» **Exercise directions**
Within the material below, filter for lines that hold the word "orders".

» **Study material**
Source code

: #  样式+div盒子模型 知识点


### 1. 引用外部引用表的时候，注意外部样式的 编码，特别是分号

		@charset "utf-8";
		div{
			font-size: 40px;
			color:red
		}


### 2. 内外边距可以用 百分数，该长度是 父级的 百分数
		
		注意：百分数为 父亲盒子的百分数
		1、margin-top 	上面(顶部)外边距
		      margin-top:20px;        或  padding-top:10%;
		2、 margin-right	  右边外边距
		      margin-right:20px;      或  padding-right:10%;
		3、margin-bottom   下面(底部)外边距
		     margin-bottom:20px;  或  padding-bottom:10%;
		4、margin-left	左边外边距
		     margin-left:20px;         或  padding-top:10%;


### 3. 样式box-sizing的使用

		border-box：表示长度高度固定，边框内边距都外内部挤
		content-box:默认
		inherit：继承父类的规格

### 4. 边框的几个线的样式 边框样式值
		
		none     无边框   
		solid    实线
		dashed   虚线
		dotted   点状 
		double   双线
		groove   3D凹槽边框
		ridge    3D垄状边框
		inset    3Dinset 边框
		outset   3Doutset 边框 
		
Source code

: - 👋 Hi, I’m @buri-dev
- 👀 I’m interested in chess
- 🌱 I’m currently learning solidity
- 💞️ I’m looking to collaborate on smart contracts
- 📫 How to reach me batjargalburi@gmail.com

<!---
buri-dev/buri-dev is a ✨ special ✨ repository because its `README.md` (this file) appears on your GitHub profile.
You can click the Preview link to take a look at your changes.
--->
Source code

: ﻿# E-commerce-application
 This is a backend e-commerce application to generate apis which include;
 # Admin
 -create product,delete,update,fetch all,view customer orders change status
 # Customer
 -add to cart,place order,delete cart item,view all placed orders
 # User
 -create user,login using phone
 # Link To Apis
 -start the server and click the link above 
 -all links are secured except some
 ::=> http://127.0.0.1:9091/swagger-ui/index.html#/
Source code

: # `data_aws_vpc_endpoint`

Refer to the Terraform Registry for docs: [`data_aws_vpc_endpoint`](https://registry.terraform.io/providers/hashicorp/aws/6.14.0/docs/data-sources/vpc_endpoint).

» **Worked solution**
 -create product,delete,update,fetch all,view customer orders change status
 -add to cart,place order,delete cart item,view all placed orders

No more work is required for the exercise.